Não demorou muito para ela
aparecer, vinda do outro lado da seção fabril. Linda, ela sorria. O mesmo
sorriso doentio que se podia esperar pelo seu tom de voz de quando me telefonou
em casa.
- Oi, meu bem. Você demorou – ela
disse.
- Que loucura é essa, Ana!?? –
explodi com ela. Primeiro você diz que iria passar o feriado trabalhando na
fábrica. Me tira da cama de madrugada. Só pra ver minha família aqui tomando
banho no seu maldito catchup? Você enlouqueceu mesmo de vez?
- Calma, querido. Eu precisava
reunir as pessoas que você mais amava. E as minhas também. Temos uma conexão
tão forte, que precisava ser você... e eles também. Você deve se sentir é
orgulhoso, porque vai contribuir para o processo de um jeito que jamais
imaginou.
- Processo? Que processo? E que
símbolos são esses que estão aqui cortados no pescoço do meu pai? Eu poderia
entender que você gostasse de umas coisas esotéricas, mas não imaginava nunca
que você ia chegar a um extremo desse! Você tá delirando, Ana! Por favor,
você...
- Só porque você não conhece certas
leis... não é por isso que não existam. Você sabe bem que não me curvo ao que
esteja além da ciência – respondeu ela, professoral.
- Ciência? Ah, vai te danar! – Eu
dizia isso entre lágrimas de tristeza e ódio da minha... ex-namorada. – E a
Dani? Foi você que fez aquilo com ela?
- Sua irmã? Ela não aguentou te
esperar para completar a fórmula... Infelizmente, ela fugiu e foi desperdiçada.
- “Desperdiçada”? Como você pôde
ficar tão fria? Você não era assim, Ana. Que pessoa você se tornou? E aquele papo
de que você precisava de mim? Como você pode me enganar tanto assim?

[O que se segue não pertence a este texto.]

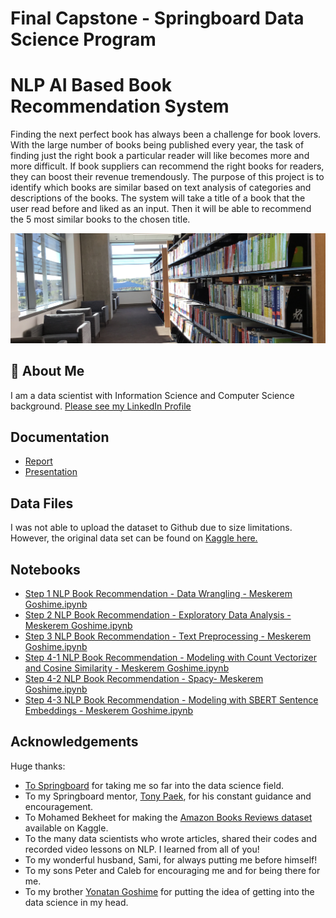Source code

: # Final Capstone - Springboard Data Science Program

# NLP AI Based Book Recommendation System

Finding the next perfect book has always been a challenge for book lovers. With the large number of books being published every year, the task of finding just the right book a particular reader will like becomes more and more difficult. If book suppliers can recommend the right books for readers, they can boost their revenue tremendously. The purpose of this project is to identify which books are similar based on text analysis of categories and descriptions of the books. The system will take a title of a book that the user read before and liked as an input. Then it will be able to recommend the 5 most similar books to the chosen title.


![Logo](https://github.com/meskeremg/FinalCapstone/blob/main/books1.jpg)


## 🚀 About Me
I am a data scientist with Information Science and Computer Science background.
[Please see my LinkedIn Profile](https://www.linkedin.com/in/meskerem-goshime/)

## Documentation

- [Report](https://github.com/meskeremg/FinalCapstone/blob/main/Report%20-%20NLP%20Book%20Recommendation%20-%20Meskerem%20Goshime%20-%20Final%20Capstone.pdf)
- [Presentation](https://github.com/meskeremg/FinalCapstone/blob/main/Presentation%20-%20NLP%20Book%20Recommendation%20-%20Meskerem%20Goshime%20-%20Final%20Capstone.pdf)

## Data Files

I was not able to upload the dataset to Github due to size limitations.
However, the original data set can be found on [Kaggle here.](https://www.kaggle.com/datasets/mohamedbakhet/amazon-books-reviews?select=books_data.csv)

## Notebooks

- [Step 1 NLP Book Recommendation - Data Wrangling - Meskerem Goshime.ipynb](https://github.com/meskeremg/FinalCapstone/blob/main/Step%201%20NLP%20Book%20Recommendation%20-%20Data%20Wrangling%20-%20Meskerem%20Goshime.ipynb)
- [Step 2 NLP Book Recommendation - Exploratory Data Analysis - Meskerem Goshime.ipynb](https://github.com/meskeremg/FinalCapstone/blob/main/Step%202%20NLP%20Book%20Recommendation%20-%20Exploratory%20Data%20Analysis%20-%20Meskerem%20Goshime.ipynb)
- [Step 3 NLP Book Recommendation - Text Preprocessing - Meskerem Goshime.ipynb](https://github.com/meskeremg/FinalCapstone/blob/main/Step%203%20NLP%20Book%20Recommendation%20-%20Text%20Preprocessing%20-%20Meskerem%20Goshime.ipynb)
- [Step 4-1 NLP Book Recommendation - Modeling with Count Vectorizer and Cosine Similarity - Meskerem Goshime.ipynb](https://github.com/meskeremg/FinalCapstone/blob/main/Step_4_1_NLP_Book_Recommendation_Modeling_with_Count_Vectorizer_and_Cosine_Similarity_Meskerem_Goshime.ipynb)
- [Step 4-2 NLP Book Recommendation - Spacy- Meskerem Goshime.ipynb](https://github.com/meskeremg/FinalCapstone/blob/main/Step_4_2_NLP_Book_Recommendation_Spacy_Meskerem_Goshime.ipynb)
- [Step 4-3 NLP Book Recommendation - Modeling with SBERT Sentence Embeddings - Meskerem Goshime.ipynb](https://github.com/meskeremg/FinalCapstone/blob/main/Step_4_3_NLP_Book_Recommendation_Modeling_with_SBERT_Sentence_Embeddings_Meskerem_Goshime.ipynb)
## Acknowledgements

 Huge thanks:
 - [To Springboard](https://www.springboard.com/) for taking me so far into the data science field.
 - To my Springboard mentor, [Tony Paek](https://www.linkedin.com/in/tonypaek/), for his constant guidance and encouragement.
 - To Mohamed Bekheet for making the [Amazon Books Reviews dataset](https://www.kaggle.com/datasets/mohamedbakhet/amazon-books-reviews?select=books_data.csv) available on Kaggle.
 - To the many data scientists who wrote articles, shared their codes and recorded video lessons on NLP. I learned from all of you!
 - To my wonderful husband, Sami, for always putting me before himself!
 - To my sons Peter and Caleb for encouraging me and for being there for me.
 - To my brother [Yonatan Goshime](https://www.linkedin.com/in/yonatangetachew/) for putting the idea of getting into the data science in my head.
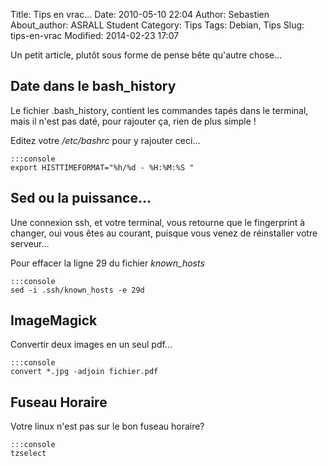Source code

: Title: Tips en vrac...
Date: 2010-05-10 22:04
Author: Sebastien
About_author: ASRALL Student
Category: Tips
Tags: Debian, Tips
Slug: tips-en-vrac
Modified: 2014-02-23 17:07

Un petit article, plutôt sous forme de pense bête qu'autre chose...

## Date dans le bash\_history

Le fichier .bash\_history, contient les commandes tapés dans le terminal, mais il n'est pas daté, pour rajouter ça, rien de plus simple !

Editez votre */etc/bashrc* pour y rajouter ceci...

    :::console
    export HISTTIMEFORMAT="%h/%d - %H:%M:%S "

## Sed ou la puissance...

Une connexion ssh, et votre terminal, vous retourne que le fingerprint à changer, oui vous êtes au courant, puisque vous venez de réinstaller votre serveur...

Pour effacer la ligne 29 du fichier *known\_hosts*

    :::console
    sed -i .ssh/known_hosts -e 29d

## ImageMagick

Convertir deux images en un seul pdf...

    :::console
    convert *.jpg -adjoin fichier.pdf

## Fuseau Horaire

Votre linux n'est pas sur le bon fuseau horaire?

    :::console
    tzselect
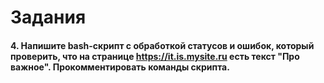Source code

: # Задания
#### 4. Напишите bash-скрипт с обработкой статусов и ошибок, который проверить, что на странице https://it.is.mysite.ru есть текст "Про важное". Прокомментировать команды скрипта.
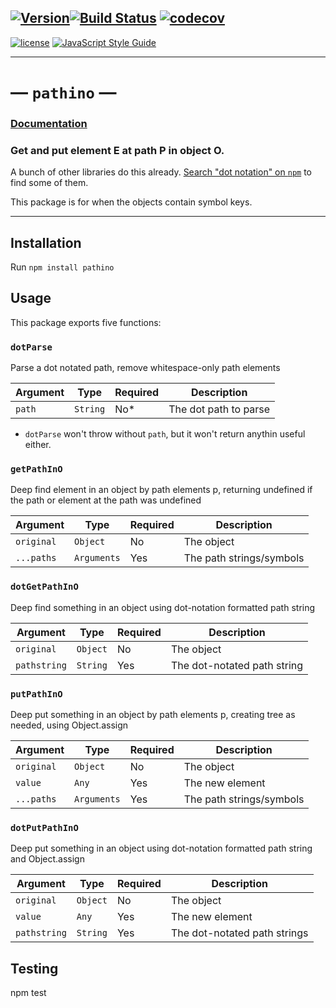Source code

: [![Version](https://img.shields.io/github/package-json/v/anwarhahjjeffersongeorge/pathino/master.svg)](https://github.com/anwarhahjjeffersongeorge/pathino)[![Build Status](https://travis-ci.org/anwarhahjjeffersongeorge/pathino.svg?branch=master)](https://travis-ci.org/anwarhahjjeffersongeorge/pathino) [![codecov](https://codecov.io/gh/anwarhahjjeffersongeorge/pathino/branch/master/graph/badge.svg)](https://codecov.io/gh/anwarhahjjeffersongeorge/pathino)
------------

[![license](https://img.shields.io/github/license/anwarhahjjeffersongeorge/pathino.svg)](UNLICENSE) [![JavaScript Style Guide](https://img.shields.io/badge/code_style-XO-33a3d3.svg)](https://github.com/xojs/xo)

--------------

# &mdash; `pathino` &mdash;
### [Documentation](https://anwarhahjjeffersongeorge.github.io/pathino/)

### Get and put element E at path P in object O.

A bunch of other libraries do this already. [Search "dot notation" on `npm`](https://www.npmjs.com/search?q=dot%20notation) to find some of them.

This package is for when the objects contain symbol keys.

------
## Installation

Run `npm install pathino`

## Usage
This package exports five functions:

### `dotParse`
Parse a dot notated path, remove whitespace-only path elements  

Argument     | Type                     | Required | Description
------------ | ------------------------ | -------- | -----------
`path`       | `String`                 | No*     |  The dot path to parse

* `dotParse` won't throw without `path`, but it won't return anythin useful either.

### `getPathInO` 

Deep find element in an object by path elements p, returning undefined if the path or element at the path was undefined  

Argument     | Type                     | Required | Description
------------ | ------------------------ | -------- | -----------
`original`   | `Object`                 | No       |  The object
`...paths`   | `Arguments`              | Yes      | The path strings/symbols 

### `dotGetPathInO`  
Deep find something in an object using dot-notation formatted path string  

Argument        | Type              | Required | Description
--------------- | ----------------- | -------- | -----------
`original`      | `Object`          | No       |  The object
`pathstring`    | `String`          | Yes      |  The dot-notated path string


### `putPathInO`
Deep put something in an object by path elements p, creating tree as needed, using Object.assign  

Argument     | Type              | Required | Description
------------ | ----------------- | -------- | -----------
`original`   | `Object`          | No       |  The object
`value`      | `Any`             | Yes      |  The new element
`...paths`   | `Arguments`       | Yes      | The path strings/symbols 

### `dotPutPathInO`
Deep put something in an object using dot-notation formatted path string and Object.assign  

Argument     | Type           | Required | Description
------------ | ---------------| -------- | -----------
`original`   | `Object`       | No       |  The object
`value`      | `Any`          | Yes      |  The new element
`pathstring` | `String`       | Yes      | The dot-notated path strings

## Testing
npm test

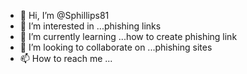 - 👋 Hi, I’m @Sphillips81
- 👀 I’m interested in ...phishing links
- 🌱 I’m currently learning ...how to create phishing link
- 💞️ I’m looking to collaborate on ...phishing sites
- 📫 How to reach me ...

<!---
Sphillips81/Sphillips81 is a ✨ special ✨ repository because its `README.md` (this file) appears on your GitHub profile.
You can click the Preview link to take a look at your changes.
--->
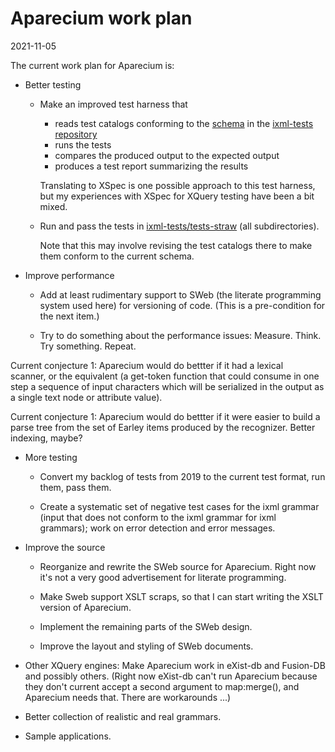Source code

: # Aparecium work plan

2021-11-05

The current work plan for Aparecium is:

* Better testing

  * Make an improved test harness that

    * reads test catalogs conforming to the [schema](https://github.com/cmsmcq/ixml-tests/blob/main/lib/test-catalog.rnc) in the [ixml-tests repository](https://github.com/cmsmcq/ixml-tests)
    * runs the tests
    * compares the produced output to the expected output
    * produces a test report summarizing the results

    Translating to XSpec is one possible approach to this test harness, but my experiences with XSpec for XQuery testing have been a bit mixed.

  * Run and pass the tests in [ixml-tests/tests-straw](https://github.com/cmsmcq/ixml-tests/tree/main/tests-straw) (all subdirectories).

    Note that this may involve revising the test catalogs there to make them conform to the current schema.

* Improve performance

  * Add at least rudimentary support to SWeb (the literate programming system used here) for versioning of code.  (This is a pre-condition for the next item.)

  * Try to do something about the performance issues:  Measure. Think. Try something. Repeat.

Current conjecture 1: Aparecium would do bettter if it had a lexical  
scanner, or the equivalent (a get-token function that could consume in
one step a sequence of input characters which will be serialized in
the output as a single text node or attribute value).

Current conjecture 1: Aparecium would do bettter if it were easier to
build a parse tree from the set of Earley items produced by the
recognizer.  Better indexing, maybe?

* More testing

  * Convert my backlog of tests from 2019 to the current test format, run them, pass them. 

  * Create a systematic set of negative test cases for the ixml grammar (input that does not conform to the ixml grammar for ixml grammars); work on error detection and error messages.

* Improve the source

  * Reorganize and rewrite the SWeb source for Aparecium.  Right now it's not a very good advertisement for literate programming.

  * Make Sweb support XSLT scraps, so that I can start writing the
   XSLT version of Aparecium.

  * Implement the remaining parts of the SWeb design.

  * Improve the layout and styling of SWeb documents.

* Other XQuery engines: Make Aparecium work in eXist-db and Fusion-DB and possibly
others.  (Right now eXist-db can't run Aparecium because they don't current accept a
second argument to map:merge(), and Aparecium needs that.  There are workarounds ...)

* Better collection of realistic and real grammars.

* Sample applications.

- Eu te amo, querido. Mas nosso
amor, essa força tão poderosa, deve ser aproveitada por um bem maior. Por isso
te chamei aqui. Neste ambiente cheio do precioso líquido vermelho. O ideal
seria sangue, mas eu precisava aproveitar este ambiente, que é de fácil acesso
para mim mesmo. Este cenário fortalece o processo. Seria um desperdício não aproveitá-lo.
Para Ele, a imagem conta muito. Mas, para você... a imagem logo não contará
mais. Desculpe, você vai ficar chateado comigo, mas pense que é para um bem
maior. Na verdade, você deve se sentir orgulhoso por contribuir para este
momento.
Enquanto ela falava aquelas
palavras absurdas, de meu nariz começou a escorrer um líquido viscoso.
Vermelho, como pude comprovar, levando incrédulo as mãos ao rosto. Não, não era
sangue. Lá de minhas narinas, pude sentir o cheiro de catchup mais forte como
jamais tinha sentido até esse momento.
Não parou por aí. O mesmo líquido
passou a escorrer de minha boca. Como se eu expelisse todo o catchup e molho de
tomate que já tinha consumido até esse momento na vida. Sem chance de conter o
fluxo.
Para terminar, minha visão
começou a ficar tomada pelo vermelho. Tudo o que eu enxergava adquiria tons
rubros. E, cada vez mais, o que eu via perdia definição e contraste. Depois,
não via mais nada. Eu podia começar a ouvir sirenes da polícia se aproximando.
Mas só via uma permanente vermelhidão borrada daí em diante. E o cheiro letal e
forte de muito catchup naquele ambiente pavoroso.